◆ REQUIRED ACTION:
The lines you return must be all those in the data that hold the string "locally".

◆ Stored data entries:
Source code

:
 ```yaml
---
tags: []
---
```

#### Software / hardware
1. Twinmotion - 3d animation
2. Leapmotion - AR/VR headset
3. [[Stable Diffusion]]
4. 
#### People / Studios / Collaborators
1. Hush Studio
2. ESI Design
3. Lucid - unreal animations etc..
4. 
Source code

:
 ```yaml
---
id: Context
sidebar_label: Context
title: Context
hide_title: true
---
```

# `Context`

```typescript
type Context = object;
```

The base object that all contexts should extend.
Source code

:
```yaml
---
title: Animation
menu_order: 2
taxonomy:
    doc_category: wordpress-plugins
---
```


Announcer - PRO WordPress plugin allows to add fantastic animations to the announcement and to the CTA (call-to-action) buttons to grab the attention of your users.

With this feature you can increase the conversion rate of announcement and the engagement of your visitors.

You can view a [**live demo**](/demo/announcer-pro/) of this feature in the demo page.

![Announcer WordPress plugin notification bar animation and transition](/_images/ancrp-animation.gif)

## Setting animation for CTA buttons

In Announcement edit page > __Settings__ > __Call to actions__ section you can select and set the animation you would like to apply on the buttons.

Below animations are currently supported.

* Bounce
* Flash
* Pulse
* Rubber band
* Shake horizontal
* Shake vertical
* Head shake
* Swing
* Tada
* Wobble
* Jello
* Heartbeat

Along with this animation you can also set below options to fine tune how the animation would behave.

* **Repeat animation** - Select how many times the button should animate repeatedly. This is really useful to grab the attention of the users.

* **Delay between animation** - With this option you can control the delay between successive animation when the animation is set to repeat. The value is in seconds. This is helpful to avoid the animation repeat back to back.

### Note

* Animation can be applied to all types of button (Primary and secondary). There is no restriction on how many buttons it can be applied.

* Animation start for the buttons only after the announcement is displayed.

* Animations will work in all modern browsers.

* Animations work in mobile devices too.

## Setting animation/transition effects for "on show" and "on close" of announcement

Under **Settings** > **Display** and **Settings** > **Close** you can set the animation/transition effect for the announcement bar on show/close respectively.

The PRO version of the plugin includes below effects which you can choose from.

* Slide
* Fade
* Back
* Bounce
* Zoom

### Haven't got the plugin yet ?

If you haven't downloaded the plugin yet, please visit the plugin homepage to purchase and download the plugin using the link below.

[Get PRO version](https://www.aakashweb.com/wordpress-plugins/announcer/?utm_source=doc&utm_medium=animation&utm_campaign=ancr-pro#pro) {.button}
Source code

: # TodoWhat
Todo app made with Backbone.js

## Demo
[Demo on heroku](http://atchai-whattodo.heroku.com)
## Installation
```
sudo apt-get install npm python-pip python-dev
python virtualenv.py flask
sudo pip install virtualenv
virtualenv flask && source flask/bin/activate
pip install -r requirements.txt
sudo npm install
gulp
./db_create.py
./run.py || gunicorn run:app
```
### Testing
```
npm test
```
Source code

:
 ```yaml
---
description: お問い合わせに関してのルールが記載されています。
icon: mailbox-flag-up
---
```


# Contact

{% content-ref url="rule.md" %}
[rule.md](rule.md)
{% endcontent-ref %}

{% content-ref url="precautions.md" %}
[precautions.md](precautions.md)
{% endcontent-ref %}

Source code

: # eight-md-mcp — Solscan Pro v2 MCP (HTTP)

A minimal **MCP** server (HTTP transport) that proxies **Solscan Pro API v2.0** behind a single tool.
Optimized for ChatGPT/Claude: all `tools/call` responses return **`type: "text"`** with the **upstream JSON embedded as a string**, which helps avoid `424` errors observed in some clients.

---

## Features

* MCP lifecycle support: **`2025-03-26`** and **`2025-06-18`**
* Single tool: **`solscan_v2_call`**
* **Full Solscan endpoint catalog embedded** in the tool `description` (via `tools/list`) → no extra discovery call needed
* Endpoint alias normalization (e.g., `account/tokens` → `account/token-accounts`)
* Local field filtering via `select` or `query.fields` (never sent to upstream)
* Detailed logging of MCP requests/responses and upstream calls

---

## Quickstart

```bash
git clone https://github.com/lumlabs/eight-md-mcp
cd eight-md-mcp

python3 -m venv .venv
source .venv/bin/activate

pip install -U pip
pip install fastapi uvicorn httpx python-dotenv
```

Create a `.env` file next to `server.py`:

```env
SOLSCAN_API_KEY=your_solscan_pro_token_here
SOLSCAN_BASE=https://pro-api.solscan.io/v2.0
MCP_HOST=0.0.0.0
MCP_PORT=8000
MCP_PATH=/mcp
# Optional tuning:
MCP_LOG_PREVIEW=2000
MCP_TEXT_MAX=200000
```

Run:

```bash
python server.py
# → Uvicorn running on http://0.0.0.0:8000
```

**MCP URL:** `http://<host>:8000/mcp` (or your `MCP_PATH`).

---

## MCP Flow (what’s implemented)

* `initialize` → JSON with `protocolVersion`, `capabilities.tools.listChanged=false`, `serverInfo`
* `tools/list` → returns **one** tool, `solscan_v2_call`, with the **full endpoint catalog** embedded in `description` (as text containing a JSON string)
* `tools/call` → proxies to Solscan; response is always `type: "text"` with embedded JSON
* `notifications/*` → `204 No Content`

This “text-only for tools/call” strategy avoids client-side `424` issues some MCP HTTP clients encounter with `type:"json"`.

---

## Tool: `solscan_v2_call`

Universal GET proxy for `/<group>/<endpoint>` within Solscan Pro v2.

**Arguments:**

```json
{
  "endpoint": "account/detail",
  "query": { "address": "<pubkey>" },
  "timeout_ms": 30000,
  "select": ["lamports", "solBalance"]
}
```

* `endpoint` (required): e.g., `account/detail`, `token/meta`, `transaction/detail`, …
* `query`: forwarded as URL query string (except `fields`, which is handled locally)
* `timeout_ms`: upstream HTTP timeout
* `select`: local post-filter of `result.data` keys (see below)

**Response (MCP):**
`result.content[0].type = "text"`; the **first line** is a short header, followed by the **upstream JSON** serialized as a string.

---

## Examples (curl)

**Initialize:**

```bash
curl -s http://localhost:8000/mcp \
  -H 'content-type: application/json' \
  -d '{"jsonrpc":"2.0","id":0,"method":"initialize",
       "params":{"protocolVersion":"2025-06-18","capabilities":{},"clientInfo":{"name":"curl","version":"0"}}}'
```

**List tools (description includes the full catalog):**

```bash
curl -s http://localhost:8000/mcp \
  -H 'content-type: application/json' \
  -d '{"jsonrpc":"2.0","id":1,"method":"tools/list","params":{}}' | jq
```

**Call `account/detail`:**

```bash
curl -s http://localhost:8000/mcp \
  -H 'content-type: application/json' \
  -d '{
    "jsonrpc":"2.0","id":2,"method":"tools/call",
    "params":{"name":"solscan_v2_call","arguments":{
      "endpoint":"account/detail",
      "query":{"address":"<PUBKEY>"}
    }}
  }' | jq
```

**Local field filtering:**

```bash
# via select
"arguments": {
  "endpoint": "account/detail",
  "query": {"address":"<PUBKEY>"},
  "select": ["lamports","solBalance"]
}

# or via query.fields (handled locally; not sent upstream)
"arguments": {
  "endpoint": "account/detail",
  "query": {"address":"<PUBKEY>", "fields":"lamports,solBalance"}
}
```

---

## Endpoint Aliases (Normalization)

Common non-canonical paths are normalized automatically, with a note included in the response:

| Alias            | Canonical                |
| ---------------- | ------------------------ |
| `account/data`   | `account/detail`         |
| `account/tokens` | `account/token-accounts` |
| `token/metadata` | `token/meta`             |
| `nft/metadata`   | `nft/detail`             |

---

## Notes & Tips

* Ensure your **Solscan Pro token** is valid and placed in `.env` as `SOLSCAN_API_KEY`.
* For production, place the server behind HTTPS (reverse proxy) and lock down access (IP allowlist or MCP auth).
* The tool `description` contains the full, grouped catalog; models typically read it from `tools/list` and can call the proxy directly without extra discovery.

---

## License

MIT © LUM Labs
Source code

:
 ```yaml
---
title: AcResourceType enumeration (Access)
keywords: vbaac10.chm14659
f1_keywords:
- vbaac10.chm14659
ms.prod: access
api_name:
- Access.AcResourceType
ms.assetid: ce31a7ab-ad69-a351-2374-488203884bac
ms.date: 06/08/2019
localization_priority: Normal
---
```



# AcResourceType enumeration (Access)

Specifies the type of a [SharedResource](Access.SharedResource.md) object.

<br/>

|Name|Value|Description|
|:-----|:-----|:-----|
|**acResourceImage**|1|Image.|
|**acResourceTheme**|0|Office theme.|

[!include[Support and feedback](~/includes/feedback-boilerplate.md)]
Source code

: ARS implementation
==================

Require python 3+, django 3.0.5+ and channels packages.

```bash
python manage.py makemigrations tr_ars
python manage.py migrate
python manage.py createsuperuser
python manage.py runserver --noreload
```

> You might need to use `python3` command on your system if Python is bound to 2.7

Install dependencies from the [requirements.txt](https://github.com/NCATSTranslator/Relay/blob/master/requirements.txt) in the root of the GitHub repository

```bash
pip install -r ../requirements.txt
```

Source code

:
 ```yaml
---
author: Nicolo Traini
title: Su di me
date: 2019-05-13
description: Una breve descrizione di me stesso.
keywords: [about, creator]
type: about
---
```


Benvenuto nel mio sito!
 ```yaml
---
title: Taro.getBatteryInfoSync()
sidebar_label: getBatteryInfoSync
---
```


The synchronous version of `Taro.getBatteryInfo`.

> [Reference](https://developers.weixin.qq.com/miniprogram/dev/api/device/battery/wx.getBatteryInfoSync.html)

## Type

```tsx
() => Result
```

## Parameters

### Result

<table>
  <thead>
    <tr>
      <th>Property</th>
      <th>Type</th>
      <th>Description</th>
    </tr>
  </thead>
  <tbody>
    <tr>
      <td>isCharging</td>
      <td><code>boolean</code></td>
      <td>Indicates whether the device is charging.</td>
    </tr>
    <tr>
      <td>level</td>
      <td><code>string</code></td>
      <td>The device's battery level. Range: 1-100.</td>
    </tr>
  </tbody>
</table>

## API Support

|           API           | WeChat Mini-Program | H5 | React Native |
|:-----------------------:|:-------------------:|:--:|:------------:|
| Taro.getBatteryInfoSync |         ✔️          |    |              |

◆ WRITTEN SOLUTION:
* `query`: forwarded as URL query string (except `fields`, which is handled locally)
# or via query.fields (handled locally; not sent upstream)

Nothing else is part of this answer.